The report is the first UN global assessment on food security and nutrition to be released following the adoption of the 2030 Agenda for Sustainable Development, which aims to end hunger and all forms of malnutrition by 2030 as a top international policy priority.
It singles out conflict – increasingly compounded by climate change – as one of the key drivers behind the resurgence of hunger and many forms of malnutrition.
“Over the past decade, conflicts have risen dramatically in number and become more complex and intractable in nature,” the heads of the Food and Agriculture Organization of the United Nations (FAO), the International Fund for Agricultural Development (IFAD), the United Nations Children’s Fund (UNICEF) the World Food Programme (WFP) and the World Health Organization (WHO) said in their joint foreword to the report. They stressed that some of the highest proportions of food-insecure and malnourished children in the world are now concentrated in conflict zones.
“This has set off alarm bells we cannot afford to ignore: we will not end hunger and all forms of malnutrition by 2030 unless we address all the factors that undermine food security and nutrition. Securing peaceful and inclusive societies is a necessary condition to that end,” they said.

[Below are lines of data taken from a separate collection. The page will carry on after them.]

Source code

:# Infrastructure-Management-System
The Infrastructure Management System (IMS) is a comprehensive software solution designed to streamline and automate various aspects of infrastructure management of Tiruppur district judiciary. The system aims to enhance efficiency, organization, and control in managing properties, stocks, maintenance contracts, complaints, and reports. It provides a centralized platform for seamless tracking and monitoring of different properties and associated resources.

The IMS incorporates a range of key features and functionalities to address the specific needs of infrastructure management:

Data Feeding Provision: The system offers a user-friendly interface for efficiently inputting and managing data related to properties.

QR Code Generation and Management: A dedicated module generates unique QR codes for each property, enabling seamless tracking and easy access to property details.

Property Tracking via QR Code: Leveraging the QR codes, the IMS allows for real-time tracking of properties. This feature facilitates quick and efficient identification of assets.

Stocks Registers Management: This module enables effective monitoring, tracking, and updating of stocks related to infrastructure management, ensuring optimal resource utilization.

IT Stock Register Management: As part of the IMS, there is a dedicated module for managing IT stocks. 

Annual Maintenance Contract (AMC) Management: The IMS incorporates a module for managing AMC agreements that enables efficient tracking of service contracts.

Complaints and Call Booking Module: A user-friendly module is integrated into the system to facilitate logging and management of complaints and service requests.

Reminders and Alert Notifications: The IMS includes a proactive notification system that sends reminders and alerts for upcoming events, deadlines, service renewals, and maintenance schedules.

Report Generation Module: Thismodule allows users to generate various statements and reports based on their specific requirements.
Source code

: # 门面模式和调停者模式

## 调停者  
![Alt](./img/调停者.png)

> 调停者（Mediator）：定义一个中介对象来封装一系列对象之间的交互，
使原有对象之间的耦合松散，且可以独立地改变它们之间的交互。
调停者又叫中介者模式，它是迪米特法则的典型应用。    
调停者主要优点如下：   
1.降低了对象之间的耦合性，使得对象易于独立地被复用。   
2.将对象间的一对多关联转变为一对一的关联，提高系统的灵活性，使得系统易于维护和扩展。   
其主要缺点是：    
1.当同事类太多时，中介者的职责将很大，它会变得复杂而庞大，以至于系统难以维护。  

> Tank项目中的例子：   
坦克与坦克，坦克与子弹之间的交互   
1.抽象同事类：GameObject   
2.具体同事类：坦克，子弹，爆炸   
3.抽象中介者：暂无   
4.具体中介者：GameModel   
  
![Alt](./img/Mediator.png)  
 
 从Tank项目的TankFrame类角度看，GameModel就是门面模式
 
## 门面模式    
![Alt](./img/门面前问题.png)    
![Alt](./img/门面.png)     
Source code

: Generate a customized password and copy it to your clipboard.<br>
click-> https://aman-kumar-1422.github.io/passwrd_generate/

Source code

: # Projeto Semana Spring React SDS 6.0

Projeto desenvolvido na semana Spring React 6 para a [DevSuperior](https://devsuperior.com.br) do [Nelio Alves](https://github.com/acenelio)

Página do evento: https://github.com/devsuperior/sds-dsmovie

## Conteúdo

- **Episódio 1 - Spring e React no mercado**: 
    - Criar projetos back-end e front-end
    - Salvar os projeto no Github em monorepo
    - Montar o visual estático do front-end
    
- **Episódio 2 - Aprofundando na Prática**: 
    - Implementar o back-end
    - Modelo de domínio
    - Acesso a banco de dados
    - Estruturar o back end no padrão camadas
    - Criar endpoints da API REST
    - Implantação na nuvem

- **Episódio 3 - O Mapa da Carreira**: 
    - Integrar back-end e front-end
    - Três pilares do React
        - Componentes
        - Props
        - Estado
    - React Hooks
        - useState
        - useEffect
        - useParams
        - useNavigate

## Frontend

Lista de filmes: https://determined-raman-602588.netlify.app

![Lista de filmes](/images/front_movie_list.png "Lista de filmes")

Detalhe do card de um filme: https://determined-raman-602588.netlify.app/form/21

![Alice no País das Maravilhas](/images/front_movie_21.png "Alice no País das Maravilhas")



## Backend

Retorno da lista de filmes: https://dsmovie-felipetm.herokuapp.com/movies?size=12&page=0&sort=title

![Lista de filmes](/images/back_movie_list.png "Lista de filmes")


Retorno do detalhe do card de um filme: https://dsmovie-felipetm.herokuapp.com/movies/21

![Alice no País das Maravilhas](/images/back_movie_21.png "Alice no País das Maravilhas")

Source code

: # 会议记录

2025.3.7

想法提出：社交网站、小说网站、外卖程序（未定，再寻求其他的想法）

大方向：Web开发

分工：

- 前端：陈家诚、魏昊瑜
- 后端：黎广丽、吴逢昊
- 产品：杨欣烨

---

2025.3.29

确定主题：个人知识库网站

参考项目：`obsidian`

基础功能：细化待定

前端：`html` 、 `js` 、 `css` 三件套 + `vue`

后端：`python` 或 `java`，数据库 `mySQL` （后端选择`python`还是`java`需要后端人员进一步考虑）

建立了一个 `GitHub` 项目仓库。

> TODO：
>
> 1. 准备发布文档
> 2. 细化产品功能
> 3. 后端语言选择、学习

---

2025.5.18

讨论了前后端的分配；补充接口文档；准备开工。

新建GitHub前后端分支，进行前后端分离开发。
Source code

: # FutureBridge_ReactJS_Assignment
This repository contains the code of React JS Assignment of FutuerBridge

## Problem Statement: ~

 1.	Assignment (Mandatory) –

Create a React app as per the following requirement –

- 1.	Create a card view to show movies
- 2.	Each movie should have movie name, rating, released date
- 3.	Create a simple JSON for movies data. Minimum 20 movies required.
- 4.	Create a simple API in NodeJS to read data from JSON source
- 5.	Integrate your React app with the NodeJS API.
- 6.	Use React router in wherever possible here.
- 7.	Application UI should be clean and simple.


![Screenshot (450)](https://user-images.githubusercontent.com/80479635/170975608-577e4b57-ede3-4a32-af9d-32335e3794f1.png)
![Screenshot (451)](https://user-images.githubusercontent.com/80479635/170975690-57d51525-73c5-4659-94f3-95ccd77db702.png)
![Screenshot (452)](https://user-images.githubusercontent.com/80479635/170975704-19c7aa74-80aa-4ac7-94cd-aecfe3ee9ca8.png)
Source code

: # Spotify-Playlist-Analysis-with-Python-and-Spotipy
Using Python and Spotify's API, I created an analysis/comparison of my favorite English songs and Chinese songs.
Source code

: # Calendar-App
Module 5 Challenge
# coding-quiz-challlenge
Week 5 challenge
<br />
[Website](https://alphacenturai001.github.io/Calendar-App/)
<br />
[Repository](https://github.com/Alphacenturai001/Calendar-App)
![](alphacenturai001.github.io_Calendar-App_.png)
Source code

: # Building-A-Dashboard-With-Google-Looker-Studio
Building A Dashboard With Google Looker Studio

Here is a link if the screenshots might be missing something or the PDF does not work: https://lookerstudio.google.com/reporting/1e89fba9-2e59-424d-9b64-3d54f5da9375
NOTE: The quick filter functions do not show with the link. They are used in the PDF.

Famine struck in parts of South Sudan for several months in early 2017, and there is a high risk that it could reoccur there as well as appear in other conflict-affected places, namely northeast Nigeria, Somalia and Yemen, they noted.
But even in regions that are more peaceful droughts or floods linked in part to the El Niño weather phenomenon, as well as the global economic slowdown, have also seen food security and nutrition deteriorate, they added.
Hunger and food security
Overall number of hungry people in the world: 815 million, including:
– In Asia: 520 million
– In Africa: 243 million
– In Latin America and the Caribbean: 42 million
Share of the global population that is hungry: 11%
– Share of Asia’s population that is hungry: 11.7%
– Of Africa’s: 20% (in eastern Africa, 33.9%)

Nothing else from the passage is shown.